Las  consecuencias del acto humano pueden ser previstas o no previstas.
En Ia IIae, q. 20, a. 5 Santo Tomás dice, en cuanto a las consecuencias que no son previstas, que se debe distinguir entre las que se siguen “naturalmente” (per se) del acto en cuestión, y las que se siguen “accidentalmente” del mismo (per accidens). Las primeras agregan a la bondad o maldad moral del acto, las segundas, no.
De las consecuencias previstas dice Santo Tomás que aumentan o disminuyen la bondad o maldad de los actos humanos, y respecto de las que no son previstas, distingue aquellas que se siguen del acto “per se” y las que se siguen del acto per accidens”. Y dice:
“Pero si el acontecimiento subsiguiente no es premeditado, entonces hay que distinguir. Porque si se sigue de por sí o en la mayoría de los casos, ese acontecimiento aumenta la bondad o malicia del acto, pues es claro que es mejor por su género el acto del que pueden seguirse muchos bienes, y peor aquel del que derivan naturalmente muchos males. Pero si el acontecimiento subsiguiente es accidental y excepcional, entonces no incrementa la bondad o la malicia del acto, pues no se juzga una cosa por lo que es por accidente, sino por lo que es de por sí.”

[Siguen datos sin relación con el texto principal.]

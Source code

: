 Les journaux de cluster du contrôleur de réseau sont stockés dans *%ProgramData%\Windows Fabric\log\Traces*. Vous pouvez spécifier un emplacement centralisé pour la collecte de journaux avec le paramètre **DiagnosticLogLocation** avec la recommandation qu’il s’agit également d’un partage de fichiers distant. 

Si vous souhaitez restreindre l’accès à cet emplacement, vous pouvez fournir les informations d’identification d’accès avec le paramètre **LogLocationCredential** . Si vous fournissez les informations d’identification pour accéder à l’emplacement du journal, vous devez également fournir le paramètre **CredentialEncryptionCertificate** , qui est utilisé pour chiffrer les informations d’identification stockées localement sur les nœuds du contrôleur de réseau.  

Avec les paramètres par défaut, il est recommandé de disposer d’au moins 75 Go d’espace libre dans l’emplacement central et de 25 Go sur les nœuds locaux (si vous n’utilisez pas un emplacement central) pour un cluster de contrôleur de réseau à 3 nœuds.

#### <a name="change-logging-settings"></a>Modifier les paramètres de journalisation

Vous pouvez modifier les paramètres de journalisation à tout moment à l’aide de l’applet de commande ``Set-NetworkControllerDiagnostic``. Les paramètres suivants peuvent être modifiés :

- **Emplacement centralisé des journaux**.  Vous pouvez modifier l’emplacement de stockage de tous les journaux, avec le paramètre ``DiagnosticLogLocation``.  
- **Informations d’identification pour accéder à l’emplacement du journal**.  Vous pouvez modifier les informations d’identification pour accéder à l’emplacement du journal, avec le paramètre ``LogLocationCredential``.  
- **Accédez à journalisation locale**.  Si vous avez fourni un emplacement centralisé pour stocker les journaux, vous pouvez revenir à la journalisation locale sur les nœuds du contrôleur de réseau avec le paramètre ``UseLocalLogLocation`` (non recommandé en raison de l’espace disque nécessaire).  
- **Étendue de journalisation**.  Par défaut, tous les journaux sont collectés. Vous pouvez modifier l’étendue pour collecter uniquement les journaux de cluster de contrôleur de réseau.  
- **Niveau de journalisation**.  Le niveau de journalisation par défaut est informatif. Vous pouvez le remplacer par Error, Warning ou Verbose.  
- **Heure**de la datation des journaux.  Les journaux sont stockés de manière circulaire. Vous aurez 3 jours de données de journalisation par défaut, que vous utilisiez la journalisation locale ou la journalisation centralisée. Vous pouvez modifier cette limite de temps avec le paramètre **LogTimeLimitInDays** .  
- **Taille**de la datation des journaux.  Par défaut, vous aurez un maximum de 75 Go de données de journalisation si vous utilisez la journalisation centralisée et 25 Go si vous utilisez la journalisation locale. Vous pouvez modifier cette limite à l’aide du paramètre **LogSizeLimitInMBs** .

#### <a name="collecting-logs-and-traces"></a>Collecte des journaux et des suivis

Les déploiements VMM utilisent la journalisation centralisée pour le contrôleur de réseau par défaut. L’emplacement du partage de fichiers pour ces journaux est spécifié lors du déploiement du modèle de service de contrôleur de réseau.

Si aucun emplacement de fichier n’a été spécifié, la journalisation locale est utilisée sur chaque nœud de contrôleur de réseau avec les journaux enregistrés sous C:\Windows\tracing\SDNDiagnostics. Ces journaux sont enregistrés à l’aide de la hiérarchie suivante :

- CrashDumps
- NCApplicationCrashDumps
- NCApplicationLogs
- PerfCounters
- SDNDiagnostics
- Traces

Se plantea al respecto la siguiente objeción en Ia IIae, q. 20, a. 5:
“El efecto preexiste  virtualmente en la causa. Pero los acontecimientos consiguientes siguen a los actos como los efectos a las causas. Luego preexisten virtualmente en los actos. Pero todo se juzga bueno o malo según la virtud, pues virtud es lo que hace bueno a quien la posee, como se dice en II Ethic. Luego los acontecimientos consiguientes aumentan la bondad o malicia del acto.”
Y responde:
“La virtud de una causa se aprecia en lo que es su efecto de por sí, no en lo que lo es por accidente.”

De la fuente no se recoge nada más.